YAMLScript Spring Update

by Ingy döt Net | | 6 min read

It's been a while since I let you know what's been happening with YAMLScript. I've been busy working on it every day this year and I have a lot to tell you about!

YAMLScript Activity in 2024

Let me start by telling you about some of the events that have happened in the YAMLScript world recently.

  • Seajure Talk - I gave a talk at the Seajure (Seattle Clojure) Meetup in March.
  • YAMLScript Article - The New Stack published an article about YAMLScript in March
  • YAMLScript Podcast - I was interviewed on the "The REPL" by Daniel Compton in April.

Finally I'm presenting a talk about YAMLScript at the Open Source Summit North America this Thursday, April 18th. Super excited about that!

YAMLScript Progress Since the Advent Series

I blogged about YAMLScript every day in December 2023. That was something.
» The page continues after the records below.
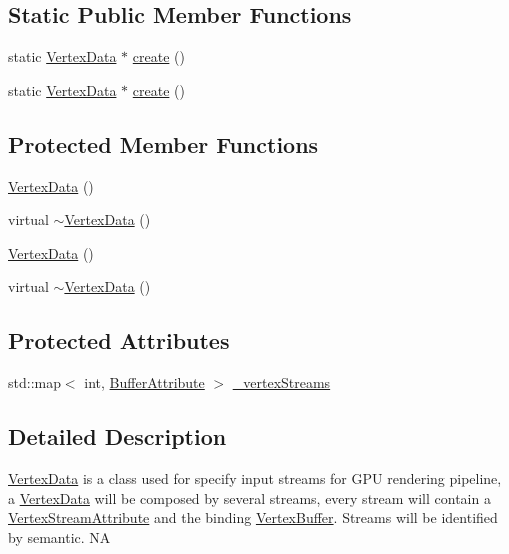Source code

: \subsection*{Static Public Member Functions}
\begin{DoxyCompactItemize}
\item 
static \hyperlink{classVertexData}{Vertex\+Data} $\ast$ \hyperlink{classVertexData_ad87e3c945044fac9f2cef09317fb9ccb}{create} ()
\item 
static \hyperlink{classVertexData}{Vertex\+Data} $\ast$ \hyperlink{classVertexData_af77ed761106e9859e52add75359d3387}{create} ()
\end{DoxyCompactItemize}
\subsection*{Protected Member Functions}
\begin{DoxyCompactItemize}
\item 
\hyperlink{classVertexData_ad1c08dd6d476cbcb834f74a101591460}{Vertex\+Data} ()
\item 
virtual \hyperlink{classVertexData_a90be443368ca95a4dd4eec5a66f788b3}{$\sim$\+Vertex\+Data} ()
\item 
\hyperlink{classVertexData_ad1c08dd6d476cbcb834f74a101591460}{Vertex\+Data} ()
\item 
virtual \hyperlink{classVertexData_acc9d1644da6e2b00f81c8bac1cd06960}{$\sim$\+Vertex\+Data} ()
\end{DoxyCompactItemize}
\subsection*{Protected Attributes}
\begin{DoxyCompactItemize}
\item 
std\+::map$<$ int, \hyperlink{structVertexData_1_1BufferAttribute}{Buffer\+Attribute} $>$ \hyperlink{classVertexData_ade96e434961d895eb540ffb4547c5e32}{\+\_\+vertex\+Streams}
\end{DoxyCompactItemize}


\subsection{Detailed Description}
\hyperlink{classVertexData}{Vertex\+Data} is a class used for specify input streams for G\+PU rendering pipeline, a \hyperlink{classVertexData}{Vertex\+Data} will be composed by several streams, every stream will contain a \hyperlink{structVertexStreamAttribute}{Vertex\+Stream\+Attribute} and the binding \hyperlink{classVertexBuffer}{Vertex\+Buffer}. Streams will be identified by semantic.  NA 

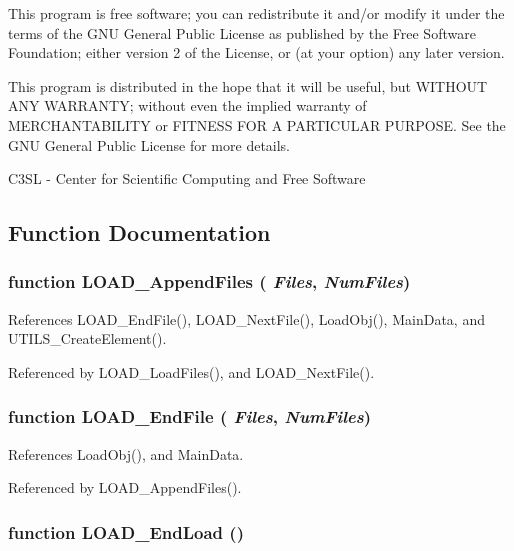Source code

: This program is free software; you can redistribute it and/or modify it under the terms of the GNU General Public License as published by the Free Software Foundation; either version 2 of the License, or (at your option) any later version.

This program is distributed in the hope that it will be useful, but WITHOUT ANY WARRANTY; without even the implied warranty of MERCHANTABILITY or FITNESS FOR A PARTICULAR PURPOSE. See the GNU General Public License for more details.

C3SL - Center for Scientific Computing and Free Software 

\subsection{Function Documentation}
\subsubsection[LOAD\_\-AppendFiles]{\setlength{\rightskip}{0pt plus 5cm}function LOAD\_\-AppendFiles ( {\em Files}, \/   {\em NumFiles})}\label{load_2load_8js_5295c7592a04f1609a66b5e6a71ae52c}




References LOAD\_\-EndFile(), LOAD\_\-NextFile(), LoadObj(), MainData, and UTILS\_\-CreateElement().

Referenced by LOAD\_\-LoadFiles(), and LOAD\_\-NextFile().
\subsubsection[LOAD\_\-EndFile]{\setlength{\rightskip}{0pt plus 5cm}function LOAD\_\-EndFile ( {\em Files}, \/   {\em NumFiles})}\label{load_2load_8js_042b445dd6812962d5843aea2c04fb7c}




References LoadObj(), and MainData.

Referenced by LOAD\_\-AppendFiles().
\subsubsection[LOAD\_\-EndLoad]{\setlength{\rightskip}{0pt plus 5cm}function LOAD\_\-EndLoad ()}\label{load_2load_8js_b9e066bdb106d6b75e3202b2a55c262e}


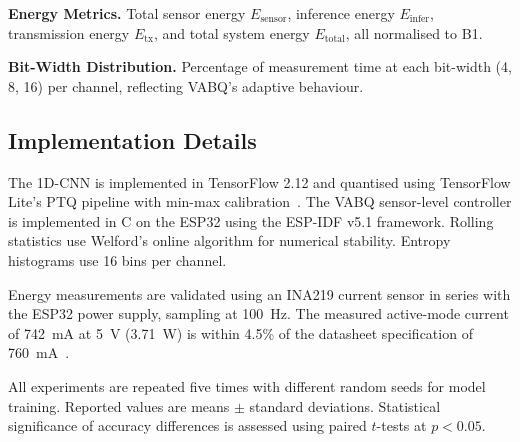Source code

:\textbf{Energy Metrics.} Total sensor energy $E_{\text{sensor}}$, inference energy $E_{\text{infer}}$, transmission energy $E_{\text{tx}}$, and total system energy $E_{\text{total}}$, all normalised to B1.

\textbf{Bit-Width Distribution.} Percentage of measurement time at each bit-width (4, 8, 16) per channel, reflecting VABQ's adaptive behaviour.

\subsection{Implementation Details}
\label{sec:exp_implementation}

The 1D-CNN is implemented in TensorFlow 2.12 and quantised using TensorFlow Lite's PTQ pipeline with min-max calibration~\cite{nagel2021whitepaper}. The VABQ sensor-level controller is implemented in C on the ESP32 using the ESP-IDF v5.1 framework. Rolling statistics use Welford's online algorithm for numerical stability. Entropy histograms use 16 bins per channel.

Energy measurements are validated using an INA219 current sensor in series with the ESP32 power supply, sampling at 100~Hz. The measured active-mode current of 742~mA at 5~V (3.71~W) is within 4.5\% of the datasheet specification of 760~mA~\cite{esp32power2025, karmakar2024exploring}.

All experiments are repeated five times with different random seeds for model training. Reported values are means $\pm$ standard deviations. Statistical significance of accuracy differences is assessed using paired $t$-tests at $p < 0.05$.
We were madly trying to implement all the stuff I was talking about. I may have told a few small lies along the way, but I'm happy to say that everything I talked about is now implemented and working.

And of course we've added a lot more since then.
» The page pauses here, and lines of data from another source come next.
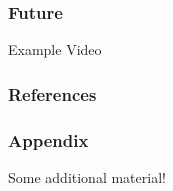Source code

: \documentclass{beamer}
\begin{document}
\begin{frame}
\frametitle{Future}
Example Video
\begin{center}
\end{center}
\end{frame}

\begin{frame}
  \frametitle{References}


  
  
\end{frame}

\appendix

\begin{frame}
\frametitle{Appendix}
  Some additional material!
\end{frame}
\end{document}
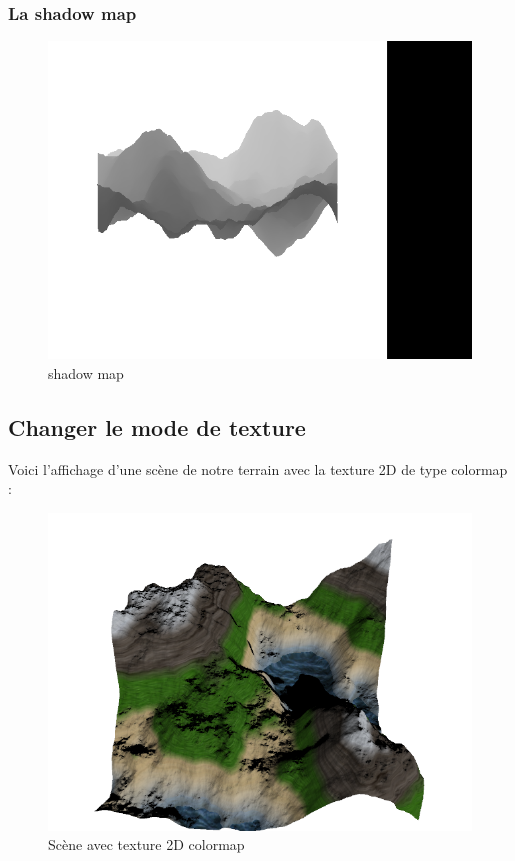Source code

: \documentclass{article}
\begin{document}
\subsubsection{La shadow map}

\begin{figure}[h]
	\center
	\includegraphics[scale=0.30]{screen6.png}
	\caption{shadow map}
\end{figure}
\newpage
\subsection{Changer le mode de texture}

Voici l'affichage d'une scène de notre terrain avec la texture 2D de type colormap :

\begin{figure}[h]
	\center
	\includegraphics[scale=0.30]{screen9.png}
	\caption{Scène avec texture 2D colormap}
\end{figure}
\end{document}
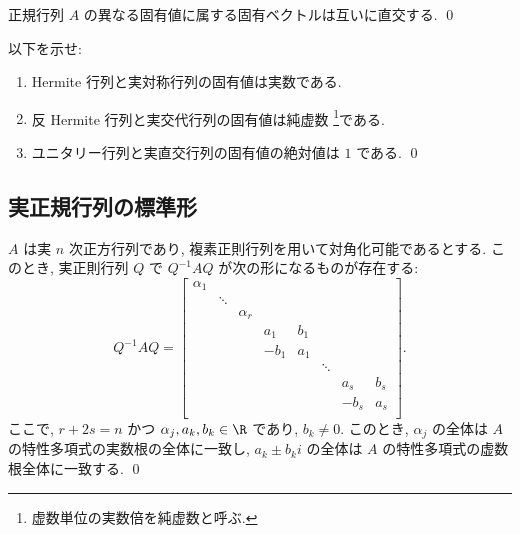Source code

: \documentclass[12pt,twoside]{jarticle}
\begin{document}
\begin{question}
  正規行列 $A$ の異なる固有値に属する固有ベクトルは互いに直交する.  \qed
\end{question}


\begin{question}
  以下を示せ:
  \begin{enumerate}
  \item Hermite 行列と実対称行列の固有値は実数である.
  \item 反 Hermite 行列と実交代行列の固有値は純虚数%
    \footnote{虚数単位の実数倍を純虚数と呼ぶ.}である.
  \item ユニタリー行列と実直交行列の固有値の絶対値は $1$ である.
    \qed
  \end{enumerate}
\end{question}


\subsection{実正規行列の標準形}


\begin{question}[半単純実行列の標準形]
\label{q:real-semisimple}
  $A$ は実 $n$ 次正方行列であり, 複素正則行列を用いて対角化可能であるとする.
  このとき, 実正則行列 $Q$ で $Q^{-1}AQ$ が次の形になるものが存在する:
  \begin{equation*}
    Q^{-1}AQ =
    \begin{bmatrix}
      \alpha_1 &        &          &       &     &        &       &     \\
               & \ddots &          &       &     &        &       &     \\
               &        & \alpha_r &       &     &        &       &     \\
               &        &          &   a_1 & b_1 &        &       &     \\
               &        &          & - b_1 & a_1 &        &       &     \\
               &        &          &       &     & \ddots &       &     \\
               &        &          &       &     &        &   a_s & b_s \\
               &        &          &       &     &        & - b_s & a_s \\
    \end{bmatrix}.
  \end{equation*}
  ここで, $r+2s=n$ かつ $\alpha_j,a_k,b_k\in\R$ であり, $b_k\ne 0$. 
  このとき, $\alpha_j$ の全体は $A$ の特性多項式の実数根の全体に一致し,
  $a_k\pm b_k i$ の全体は $A$ の特性多項式の虚数根全体に一致する. \qed
\end{question}
\end{document}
Let's talk about some of the highlights.

More YAMLScript Language Binding Libraries

We've added 4 new binding libraries for YAMLScript in 2024, bringing the total to 8: Clojure (new), Java (new), NodeJS (new), Perl, Python, Raku, Ruby (new) and Rust.
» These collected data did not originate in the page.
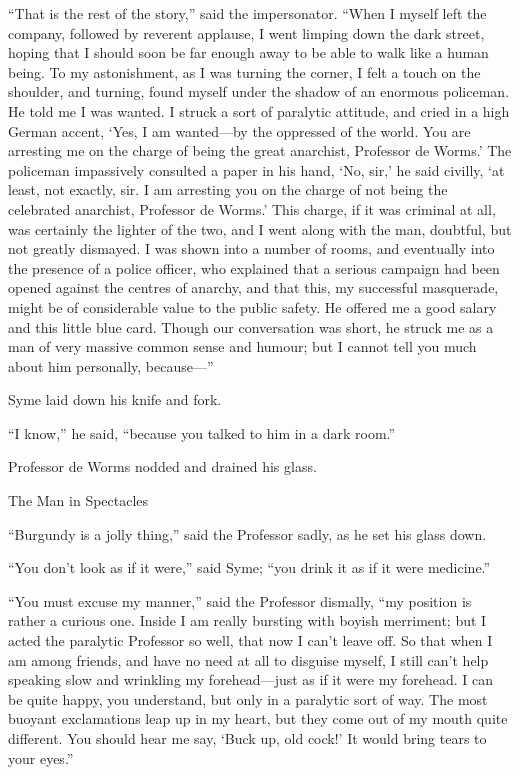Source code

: “That is the rest of the story,” said the impersonator. “When I myself left the company, followed by reverent applause, I went limping down the dark street, hoping that I should soon be far enough away to be able to walk like a human being. To my astonishment, as I was turning the corner, I felt a touch on the shoulder, and turning, found myself under the shadow of an enormous policeman. He told me I was wanted. I struck a sort of paralytic attitude, and cried in a high German accent, ‘Yes, I am wanted⁠—by the oppressed of the world. You are arresting me on the charge of being the great anarchist, Professor de Worms.’ The policeman impassively consulted a paper in his hand, ‘No, sir,’ he said civilly, ‘at least, not exactly, sir. I am arresting you on the charge of not being the celebrated anarchist, Professor de Worms.’ This charge, if it was criminal at all, was certainly the lighter of the two, and I went along with the man, doubtful, but not greatly dismayed. I was shown into a number of rooms, and eventually into the presence of a police officer, who explained that a serious campaign had been opened against the centres of anarchy, and that this, my successful masquerade, might be of considerable value to the public safety. He offered me a good salary and this little blue card. Though our conversation was short, he struck me as a man of very massive common sense and humour; but I cannot tell you much about him personally, because⁠—”

Syme laid down his knife and fork.

“I know,” he said, “because you talked to him in a dark room.”

Professor de Worms nodded and drained his glass.

\chap The Man in Spectacles

“Burgundy is a jolly thing,” said the Professor sadly, as he set his glass down.

“You don’t look as if it were,” said Syme; “you drink it as if it were medicine.”

“You must excuse my manner,” said the Professor dismally, “my position is rather a curious one. Inside I am really bursting with boyish merriment; but I acted the paralytic Professor so well, that now I can’t leave off. So that when I am among friends, and have no need at all to disguise myself, I still can’t help speaking slow and wrinkling my forehead⁠—just as if it were my forehead. I can be quite happy, you understand, but only in a paralytic sort of way. The most buoyant exclamations leap up in my heart, but they come out of my mouth quite different. You should hear me say, ‘Buck up, old cock!’ It would bring tears to your eyes.”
The idea is to eventually have binding libraries for every language where YAML is currently used. I expect more to come soon. If you see a missing language that you want (and you are handy with FFI), please consider writing a binding library for it and submitting a PR to the YAMLScript Mono Repository.

All the libraries are a small amount of code and are easy to write.

If you need help, please stop by the YAMLScript Matrix Chat Room and we'll get you what you need.

New Dot Chaining Operator

In Clojure you can write:

(take 5
(shuffle
(filter even?
(range 100))))

Evaluates to something like: [94 36 4 70 74]

Often people like to use Clojure's threading macro (->) to make this more readable:

(->> (range 100)
(filter even?)
(shuffle)
(take 5))

Let's look at the same thing in YAMLScript in various styles.

Basic block style:

take 5:
shuffle:
filter even?:
range: 100

Yes Expression style:

take(5
shuffle(
filter(even?
range(100))))

Clojure threading style:

->> range(100):
filter(even?)
shuffle
take(5)

And now with the new dot chaining operator:

range(100)
.filter(even? _)
.shuffle()
.take(5 _)

Or all on one line:

$ ys -e 'say: range(100).filter(even? _).shuffle().take(5 _)'

More about the Dot Chaining Operator

Above we used the dot operator to chain function calls together. But it's even more useful than that.

Consider:

a.b.3.c().d(e).f(g _).$h

If a is a mapping, the "b" (or :b or 'b) key is looked up.
3 is the 4th element of the list that b resolves to.
c is called as a function with the result of 3 as an argument.
d is called as a function with the result of c and e as arguments.
f is called as a function with g and the result of d as arguments.
Finally the key in variable h is looked up in the result of f.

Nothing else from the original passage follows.